▶ _Supplied data_
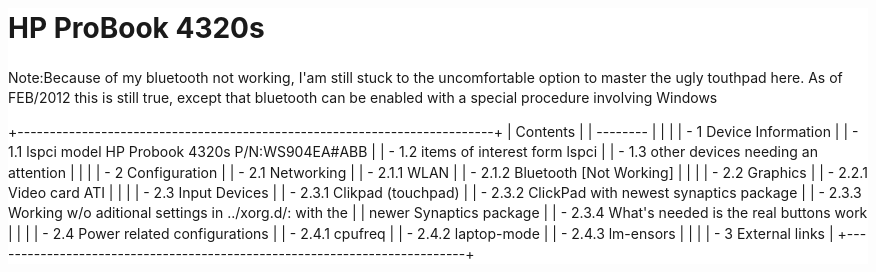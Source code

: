 HP ProBook 4320s
================

Note:Because of my bluetooth not working, I'am still stuck to the
uncomfortable option to master the ugly touthpad here. As of FEB/2012
this is still true, except that bluetooth can be enabled with a special
procedure involving Windows

+--------------------------------------------------------------------------+
| Contents                                                                 |
| --------                                                                 |
|                                                                          |
| -   1 Device Information                                                 |
|     -   1.1 lspci model HP Probook 4320s P/N:WS904EA#ABB                 |
|     -   1.2 items of interest form lspci                                 |
|     -   1.3 other devices needing an attention                           |
|                                                                          |
| -   2 Configuration                                                      |
|     -   2.1 Networking                                                   |
|         -   2.1.1 WLAN                                                   |
|         -   2.1.2 Bluetooth [Not Working]                                |
|                                                                          |
|     -   2.2 Graphics                                                     |
|         -   2.2.1 Video card ATI                                         |
|                                                                          |
|     -   2.3 Input Devices                                                |
|         -   2.3.1 Clikpad (touchpad)                                     |
|         -   2.3.2 ClickPad with newest synaptics package                 |
|         -   2.3.3 Working w/o aditional settings in ../xorg.d/: with the |
|             newer Synaptics package                                      |
|         -   2.3.4 What's needed is the real buttons work                 |
|                                                                          |
|     -   2.4 Power related configurations                                 |
|         -   2.4.1 cpufreq                                                |
|         -   2.4.2 laptop-mode                                            |
|         -   2.4.3 lm-ensors                                              |
|                                                                          |
| -   3 External links                                                     |
+--------------------------------------------------------------------------+
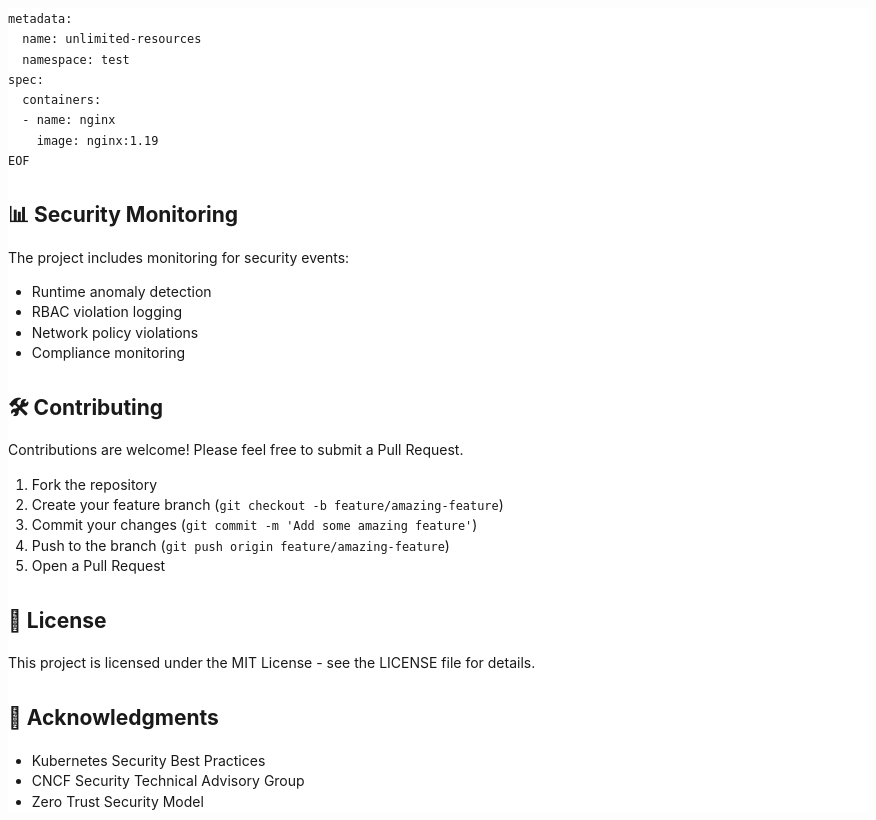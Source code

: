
```bash
metadata:
  name: unlimited-resources
  namespace: test
spec:
  containers:
  - name: nginx
    image: nginx:1.19
EOF
```

## 📊 Security Monitoring

The project includes monitoring for security events:

- Runtime anomaly detection
- RBAC violation logging
- Network policy violations
- Compliance monitoring

## 🛠️ Contributing

Contributions are welcome! Please feel free to submit a Pull Request.

1. Fork the repository
2. Create your feature branch (`git checkout -b feature/amazing-feature`)
3. Commit your changes (`git commit -m 'Add some amazing feature'`)
4. Push to the branch (`git push origin feature/amazing-feature`)
5. Open a Pull Request

## 📝 License

This project is licensed under the MIT License - see the LICENSE file for details.

## 🙏 Acknowledgments

- Kubernetes Security Best Practices
- CNCF Security Technical Advisory Group
- Zero Trust Security Model
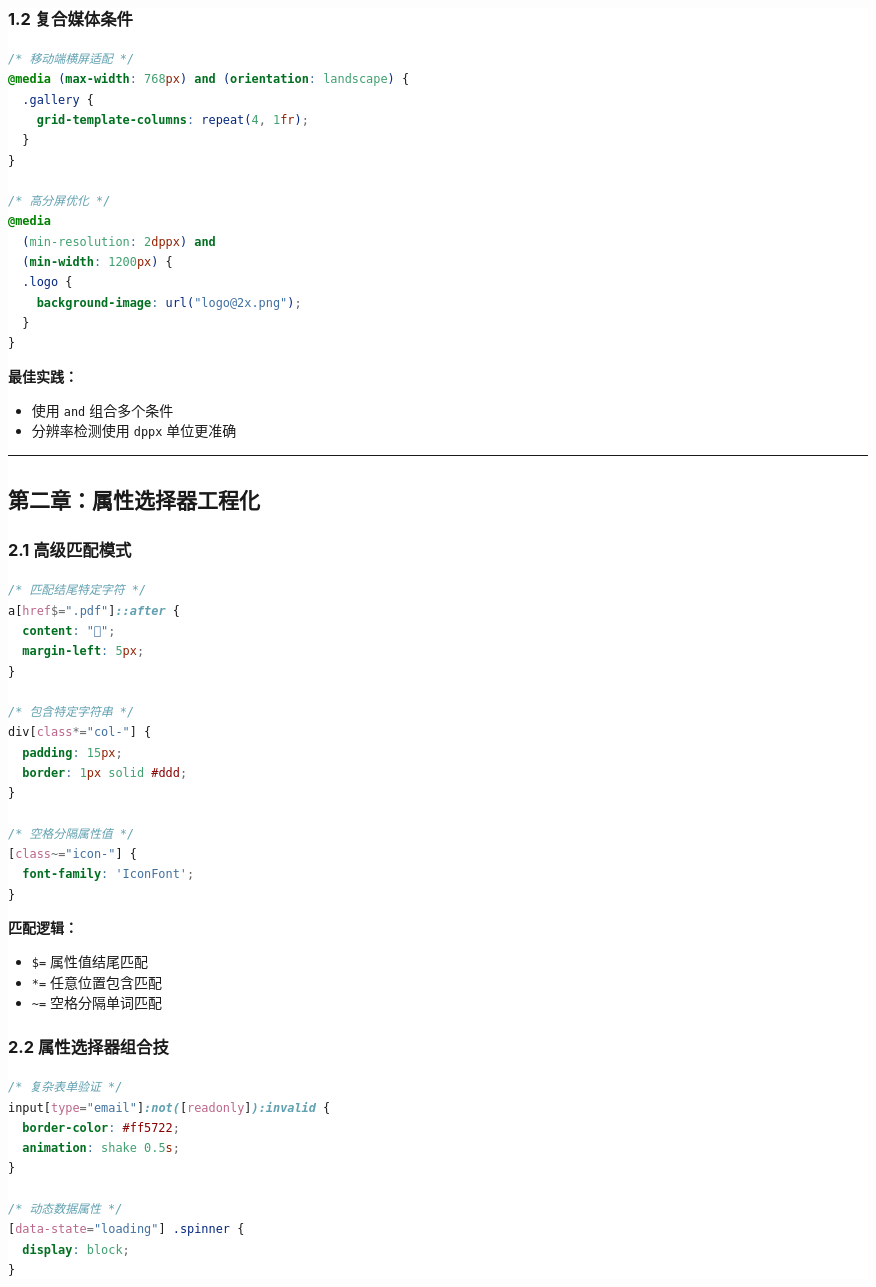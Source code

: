 ### 1.2 复合媒体条件
```css
/* 移动端横屏适配 */
@media (max-width: 768px) and (orientation: landscape) {
  .gallery {
    grid-template-columns: repeat(4, 1fr);
  }
}

/* 高分屏优化 */
@media 
  (min-resolution: 2dppx) and 
  (min-width: 1200px) {
  .logo {
    background-image: url("logo@2x.png");
  }
}
```
**最佳实践：**  
- 使用 `and` 组合多个条件
- 分辨率检测使用 `dppx` 单位更准确

---

## 第二章：属性选择器工程化

### 2.1 高级匹配模式
```css
/* 匹配结尾特定字符 */
a[href$=".pdf"]::after {
  content: "📄";
  margin-left: 5px;
}

/* 包含特定字符串 */
div[class*="col-"] {
  padding: 15px;
  border: 1px solid #ddd;
}

/* 空格分隔属性值 */
[class~="icon-"] {
  font-family: 'IconFont';
}
```
**匹配逻辑：**  
- `$=` 属性值结尾匹配
- `*=` 任意位置包含匹配
- `~=` 空格分隔单词匹配

### 2.2 属性选择器组合技
```css
/* 复杂表单验证 */
input[type="email"]:not([readonly]):invalid {
  border-color: #ff5722;
  animation: shake 0.5s;
}

/* 动态数据属性 */
[data-state="loading"] .spinner {
  display: block;
}

```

▶ _Directions_
Restate the data word for word and exclude every picture.

▶ _Answer to this problem_
Source code

: HP ProBook 4320s
================

Note:Because of my bluetooth not working, I'am still stuck to the
uncomfortable option to master the ugly touthpad here. As of FEB/2012
this is still true, except that bluetooth can be enabled with a special
procedure involving Windows

+--------------------------------------------------------------------------+
| Contents                                                                 |
| --------                                                                 |
|                                                                          |
| -   1 Device Information                                                 |
|     -   1.1 lspci model HP Probook 4320s P/N:WS904EA#ABB                 |
|     -   1.2 items of interest form lspci                                 |
|     -   1.3 other devices needing an attention                           |
|                                                                          |
| -   2 Configuration                                                      |
|     -   2.1 Networking                                                   |
|         -   2.1.1 WLAN                                                   |
|         -   2.1.2 Bluetooth [Not Working]                                |
|                                                                          |
|     -   2.2 Graphics                                                     |
|         -   2.2.1 Video card ATI                                         |
|                                                                          |
|     -   2.3 Input Devices                                                |
|         -   2.3.1 Clikpad (touchpad)                                     |
|         -   2.3.2 ClickPad with newest synaptics package                 |
|         -   2.3.3 Working w/o aditional settings in ../xorg.d/: with the |
|             newer Synaptics package                                      |
|         -   2.3.4 What's needed is the real buttons work                 |
|                                                                          |
|     -   2.4 Power related configurations                                 |
|         -   2.4.1 cpufreq                                                |
|         -   2.4.2 laptop-mode                                            |
|         -   2.4.3 lm-ensors                                              |
|                                                                          |
| -   3 External links                                                     |
+--------------------------------------------------------------------------+
Source code

:
```bash
metadata:
  name: unlimited-resources
  namespace: test
spec:
  containers:
  - name: nginx
    image: nginx:1.19
EOF
```

## 📊 Security Monitoring

The project includes monitoring for security events:

- Runtime anomaly detection
- RBAC violation logging
- Network policy violations
- Compliance monitoring

## 🛠️ Contributing

Contributions are welcome! Please feel free to submit a Pull Request.

1. Fork the repository
2. Create your feature branch (`git checkout -b feature/amazing-feature`)
3. Commit your changes (`git commit -m 'Add some amazing feature'`)
4. Push to the branch (`git push origin feature/amazing-feature`)
5. Open a Pull Request

## 📝 License

This project is licensed under the MIT License - see the LICENSE file for details.

## 🙏 Acknowledgments

- Kubernetes Security Best Practices
- CNCF Security Technical Advisory Group
- Zero Trust Security Model
Source code

: ### 1.2 复合媒体条件
```css
/* 移动端横屏适配 */
@media (max-width: 768px) and (orientation: landscape) {
  .gallery {
    grid-template-columns: repeat(4, 1fr);
  }
}

/* 高分屏优化 */
@media 
  (min-resolution: 2dppx) and 
  (min-width: 1200px) {
  .logo {
    background-image: url("logo@2x.png");
  }
}
```
**最佳实践：**  
- 使用 `and` 组合多个条件
- 分辨率检测使用 `dppx` 单位更准确

---

## 第二章：属性选择器工程化

### 2.1 高级匹配模式
```css
/* 匹配结尾特定字符 */
a[href$=".pdf"]::after {
  content: "📄";
  margin-left: 5px;
}

/* 包含特定字符串 */
div[class*="col-"] {
  padding: 15px;
  border: 1px solid #ddd;
}

/* 空格分隔属性值 */
[class~="icon-"] {
  font-family: 'IconFont';
}
```
**匹配逻辑：**  
- `$=` 属性值结尾匹配
- `*=` 任意位置包含匹配
- `~=` 空格分隔单词匹配

### 2.2 属性选择器组合技
```css
/* 复杂表单验证 */
input[type="email"]:not([readonly]):invalid {
  border-color: #ff5722;
  animation: shake 0.5s;
}

/* 动态数据属性 */
[data-state="loading"] .spinner {
  display: block;
}

```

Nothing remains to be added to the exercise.